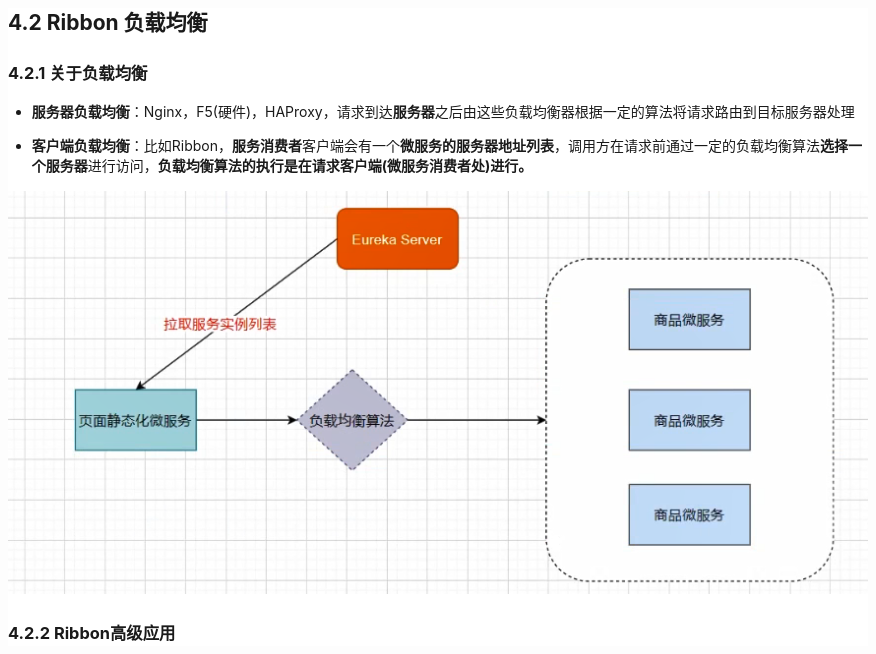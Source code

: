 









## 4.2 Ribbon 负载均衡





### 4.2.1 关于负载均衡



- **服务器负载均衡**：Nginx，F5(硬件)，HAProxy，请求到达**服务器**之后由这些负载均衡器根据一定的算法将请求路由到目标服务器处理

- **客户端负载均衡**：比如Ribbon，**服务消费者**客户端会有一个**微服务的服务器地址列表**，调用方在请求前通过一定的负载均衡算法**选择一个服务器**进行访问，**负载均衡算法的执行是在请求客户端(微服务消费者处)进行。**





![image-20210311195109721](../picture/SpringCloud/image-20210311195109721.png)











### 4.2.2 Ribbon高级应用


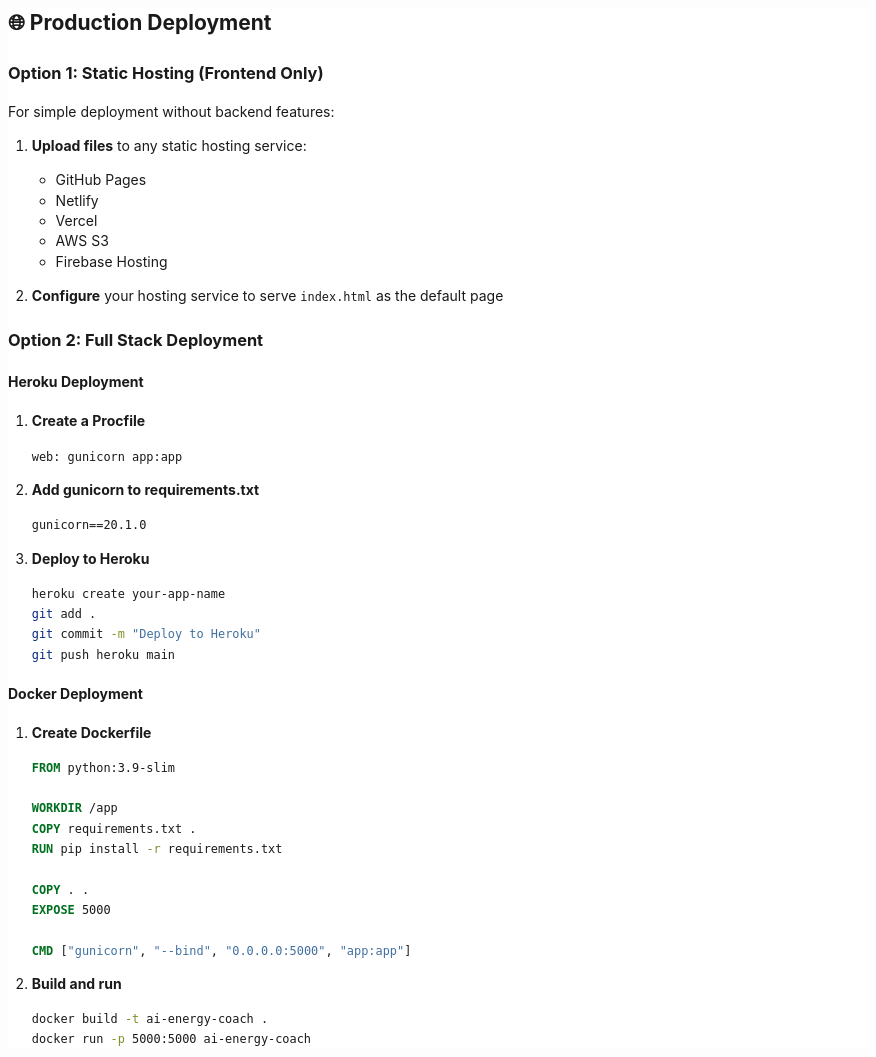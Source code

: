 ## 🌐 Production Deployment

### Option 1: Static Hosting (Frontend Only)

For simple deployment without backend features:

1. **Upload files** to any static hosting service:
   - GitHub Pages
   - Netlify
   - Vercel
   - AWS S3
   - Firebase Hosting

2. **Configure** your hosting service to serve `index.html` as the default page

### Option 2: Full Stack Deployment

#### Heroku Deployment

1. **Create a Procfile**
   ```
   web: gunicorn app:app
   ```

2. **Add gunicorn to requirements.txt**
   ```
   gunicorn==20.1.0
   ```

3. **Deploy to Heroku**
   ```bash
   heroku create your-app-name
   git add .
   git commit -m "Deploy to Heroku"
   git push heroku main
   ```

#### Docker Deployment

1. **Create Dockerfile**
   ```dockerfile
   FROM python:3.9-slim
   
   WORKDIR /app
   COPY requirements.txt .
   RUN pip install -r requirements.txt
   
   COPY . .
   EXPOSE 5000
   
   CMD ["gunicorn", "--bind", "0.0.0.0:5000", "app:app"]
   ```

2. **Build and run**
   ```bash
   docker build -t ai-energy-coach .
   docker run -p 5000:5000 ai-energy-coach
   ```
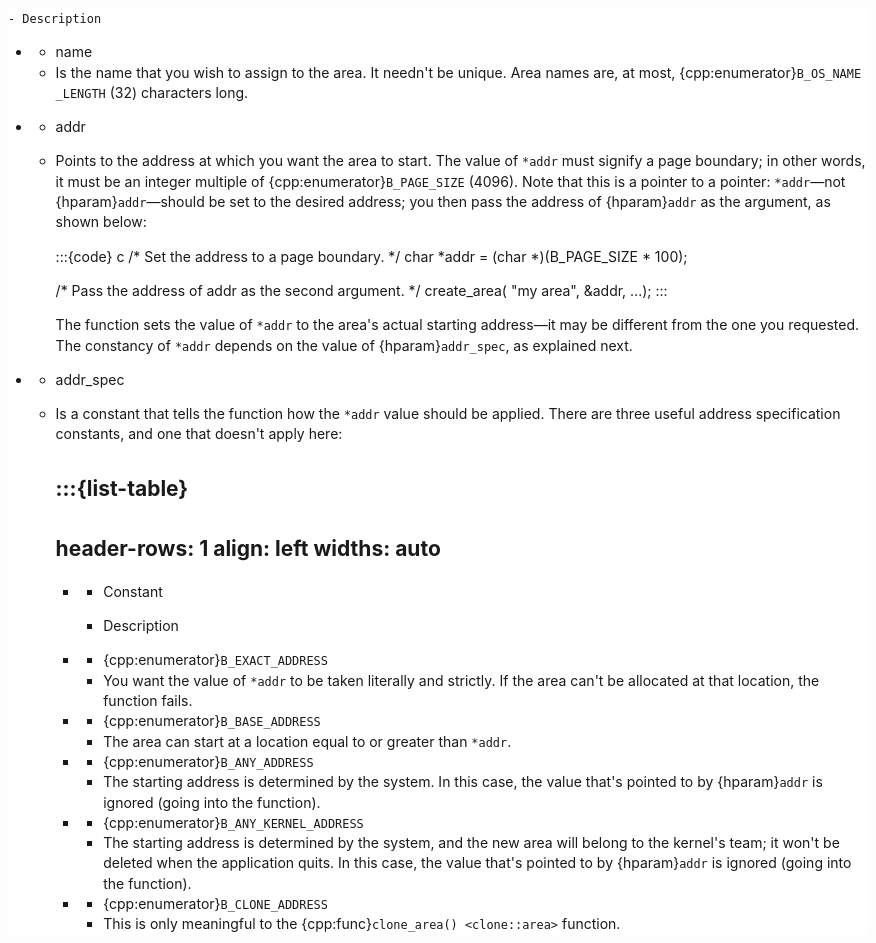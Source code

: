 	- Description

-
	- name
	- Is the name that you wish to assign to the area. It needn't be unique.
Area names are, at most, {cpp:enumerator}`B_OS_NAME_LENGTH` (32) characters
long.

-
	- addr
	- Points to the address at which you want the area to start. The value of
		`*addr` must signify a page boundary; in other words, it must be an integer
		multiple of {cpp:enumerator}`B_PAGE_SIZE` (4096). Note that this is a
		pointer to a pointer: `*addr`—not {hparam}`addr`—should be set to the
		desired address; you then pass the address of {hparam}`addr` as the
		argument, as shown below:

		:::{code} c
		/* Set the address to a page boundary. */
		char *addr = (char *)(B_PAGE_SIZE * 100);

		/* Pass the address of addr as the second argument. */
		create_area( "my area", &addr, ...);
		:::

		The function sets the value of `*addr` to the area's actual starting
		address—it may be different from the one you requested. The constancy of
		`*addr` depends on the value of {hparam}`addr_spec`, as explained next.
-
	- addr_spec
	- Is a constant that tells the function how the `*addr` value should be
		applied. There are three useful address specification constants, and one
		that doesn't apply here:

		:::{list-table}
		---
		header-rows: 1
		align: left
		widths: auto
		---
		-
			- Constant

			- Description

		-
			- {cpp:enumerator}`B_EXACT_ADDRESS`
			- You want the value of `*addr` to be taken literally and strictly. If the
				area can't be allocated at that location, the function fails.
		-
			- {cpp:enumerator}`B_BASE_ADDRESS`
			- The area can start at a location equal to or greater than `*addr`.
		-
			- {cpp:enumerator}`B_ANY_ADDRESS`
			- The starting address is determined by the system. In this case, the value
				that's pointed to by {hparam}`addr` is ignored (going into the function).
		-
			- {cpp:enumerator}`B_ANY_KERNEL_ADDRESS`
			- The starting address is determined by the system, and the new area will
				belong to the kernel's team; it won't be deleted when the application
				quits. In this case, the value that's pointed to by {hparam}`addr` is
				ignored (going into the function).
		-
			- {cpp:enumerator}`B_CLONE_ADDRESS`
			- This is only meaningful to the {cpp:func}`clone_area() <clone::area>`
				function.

....

» **Problem to work on**: Reproduce, with both ends included, the lines from the one holding "argument, as shown" to the end of the records above.

» **Response area**:
		argument, as shown below:

		:::{code} c
		/* Set the address to a page boundary. */
		char *addr = (char *)(B_PAGE_SIZE * 100);

		/* Pass the address of addr as the second argument. */
		create_area( "my area", &addr, ...);
		:::

		The function sets the value of `*addr` to the area's actual starting
		address—it may be different from the one you requested. The constancy of
		`*addr` depends on the value of {hparam}`addr_spec`, as explained next.
-
	- addr_spec
	- Is a constant that tells the function how the `*addr` value should be
		applied. There are three useful address specification constants, and one
		that doesn't apply here:

		:::{list-table}
		---
		header-rows: 1
		align: left
		widths: auto
		---
		-
			- Constant

			- Description

		-
			- {cpp:enumerator}`B_EXACT_ADDRESS`
			- You want the value of `*addr` to be taken literally and strictly. If the
				area can't be allocated at that location, the function fails.
		-
			- {cpp:enumerator}`B_BASE_ADDRESS`
			- The area can start at a location equal to or greater than `*addr`.
		-
			- {cpp:enumerator}`B_ANY_ADDRESS`
			- The starting address is determined by the system. In this case, the value
				that's pointed to by {hparam}`addr` is ignored (going into the function).
		-
			- {cpp:enumerator}`B_ANY_KERNEL_ADDRESS`
			- The starting address is determined by the system, and the new area will
				belong to the kernel's team; it won't be deleted when the application
				quits. In this case, the value that's pointed to by {hparam}`addr` is
				ignored (going into the function).
		-
			- {cpp:enumerator}`B_CLONE_ADDRESS`
			- This is only meaningful to the {cpp:func}`clone_area() <clone::area>`
				function.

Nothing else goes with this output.